Statement of Purpose: The Labor and Working Class History Association (LAWCHA) is open to everyone interested in studying the history of working-class men and women, their lives, workplaces, communities, organizations, cultures, political activities, and societal contexts.  It aims to promote an international, theoretically informed, comparative, interdisciplinary, cross-cultural, and diverse labor and working-class history.

The association seeks to develop mutually supportive relationships with existing regional, state, and local labor studies and labor history societies as well as with federations of labor, their affiliated trade unions, independent labor unions and organizations, and labor history associations in other countries.

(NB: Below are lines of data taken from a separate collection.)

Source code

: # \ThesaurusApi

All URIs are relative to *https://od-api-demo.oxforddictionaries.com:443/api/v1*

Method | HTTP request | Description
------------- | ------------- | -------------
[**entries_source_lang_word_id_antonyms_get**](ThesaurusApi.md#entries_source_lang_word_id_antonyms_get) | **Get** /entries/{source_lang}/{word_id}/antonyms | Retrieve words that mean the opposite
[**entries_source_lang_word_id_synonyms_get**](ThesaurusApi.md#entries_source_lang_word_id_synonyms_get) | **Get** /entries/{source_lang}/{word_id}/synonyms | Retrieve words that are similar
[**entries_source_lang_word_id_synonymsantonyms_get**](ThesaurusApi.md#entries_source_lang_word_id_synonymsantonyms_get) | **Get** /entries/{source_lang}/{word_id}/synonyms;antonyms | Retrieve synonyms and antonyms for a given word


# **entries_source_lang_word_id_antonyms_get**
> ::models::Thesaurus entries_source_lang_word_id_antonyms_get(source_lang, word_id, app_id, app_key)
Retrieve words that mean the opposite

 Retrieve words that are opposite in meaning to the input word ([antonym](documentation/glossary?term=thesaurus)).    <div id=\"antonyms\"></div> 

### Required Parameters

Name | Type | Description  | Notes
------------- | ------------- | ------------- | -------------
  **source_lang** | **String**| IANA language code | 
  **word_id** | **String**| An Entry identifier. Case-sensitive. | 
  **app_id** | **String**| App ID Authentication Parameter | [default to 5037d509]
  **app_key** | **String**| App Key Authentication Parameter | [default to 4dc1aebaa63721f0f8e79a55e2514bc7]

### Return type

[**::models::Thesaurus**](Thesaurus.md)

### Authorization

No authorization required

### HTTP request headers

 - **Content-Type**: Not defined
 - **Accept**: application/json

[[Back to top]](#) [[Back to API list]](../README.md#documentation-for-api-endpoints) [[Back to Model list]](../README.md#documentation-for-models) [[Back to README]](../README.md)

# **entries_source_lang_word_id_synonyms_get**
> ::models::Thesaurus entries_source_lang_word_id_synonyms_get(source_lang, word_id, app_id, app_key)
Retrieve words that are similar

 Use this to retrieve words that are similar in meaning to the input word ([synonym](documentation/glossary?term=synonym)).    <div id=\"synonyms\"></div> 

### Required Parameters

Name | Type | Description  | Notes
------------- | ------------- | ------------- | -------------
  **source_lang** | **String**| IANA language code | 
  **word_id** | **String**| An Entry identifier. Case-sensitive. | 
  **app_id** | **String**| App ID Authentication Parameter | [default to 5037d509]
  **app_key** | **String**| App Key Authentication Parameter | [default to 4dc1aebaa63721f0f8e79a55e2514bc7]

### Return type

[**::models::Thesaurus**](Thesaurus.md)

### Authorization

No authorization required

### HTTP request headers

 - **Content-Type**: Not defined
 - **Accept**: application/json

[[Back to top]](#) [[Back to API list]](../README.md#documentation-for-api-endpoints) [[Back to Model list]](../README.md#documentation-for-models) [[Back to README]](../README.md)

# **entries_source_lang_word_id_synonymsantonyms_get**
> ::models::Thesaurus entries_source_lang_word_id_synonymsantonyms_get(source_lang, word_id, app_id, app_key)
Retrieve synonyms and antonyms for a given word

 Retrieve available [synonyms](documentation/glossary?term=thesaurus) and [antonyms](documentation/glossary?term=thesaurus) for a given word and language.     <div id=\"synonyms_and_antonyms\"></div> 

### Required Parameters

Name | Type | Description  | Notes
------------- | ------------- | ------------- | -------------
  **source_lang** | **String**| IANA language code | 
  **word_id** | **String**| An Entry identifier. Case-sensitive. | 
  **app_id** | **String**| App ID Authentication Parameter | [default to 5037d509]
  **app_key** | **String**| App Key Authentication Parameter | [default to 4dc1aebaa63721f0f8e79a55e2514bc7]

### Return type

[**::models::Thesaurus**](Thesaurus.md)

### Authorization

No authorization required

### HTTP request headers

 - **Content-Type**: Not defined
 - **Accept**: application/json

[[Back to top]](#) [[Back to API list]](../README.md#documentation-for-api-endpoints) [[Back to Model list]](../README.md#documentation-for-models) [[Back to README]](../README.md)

The association will encourage research, writing, and teaching about labor and working- class history and be open to the widest possible variety of approaches to the subject and a free exchange of ideas and opinions.  The organization will seek to recruit a demographically and regionally diverse membership and leadership.  It is committed to making the study of working- class history an integral part of the history and social studies curricula in the public schools and also to collaborating with trade union research and education directors in making labor history more accessible to union members.  It also will be an advocate for including the history of working-class men and women in public history projects and historical initiatives by federal, state, and local governments and governmental bodies.

The association seeks to produce more visibility and outlets for labor history scholarship, to work toward creating a much stronger communications network and support base in public debates that affect us as academic workers or as members of the broader labor community, and to provide stronger support for the career development of junior members of the labor history sub- discipline.  The association will reward and recognize excellent scholarly and public contributions in the area of labor history and labor studies.  Finally, in all of its initiatives, the association seeks to increase the numbers and visibility of those obviously underrepresented populations in the life of the association and of the field.

Officers and Staff

Office:
c/o Sanford Institute
Duke University
 Box 90239
Durham, NC  27708-0239
E-mail: lawcha@duke.edu

President:
Michael Honey
University of Washington-Tacoma
E-mail: mhoney@u.washington.edu

Vice-President:
Kimberley Phillips
College of William and Mary
E-mail: klphil@wm.edu

National Secretary:
Cecelia Bucki
Fairfield University
Phone: 203-254-4000 x2307
E-mail: cbucki@fairfield.edu
Primary Contact

Treasurer:
Thomas Klug
Marygrove College
E-mail: tklug@marygrove.edu

Immediate Past President:
Alice Kessler-Harris
Columbia University
E-mail: ak571@columbia.edu

Annual Meeting Date: Every spring, either at independent LAWCHA conference, or at annual meeting of Organization of American Historians.(OAH).   2010 meeting will be at OAH, Washington, DC April 9, 2010.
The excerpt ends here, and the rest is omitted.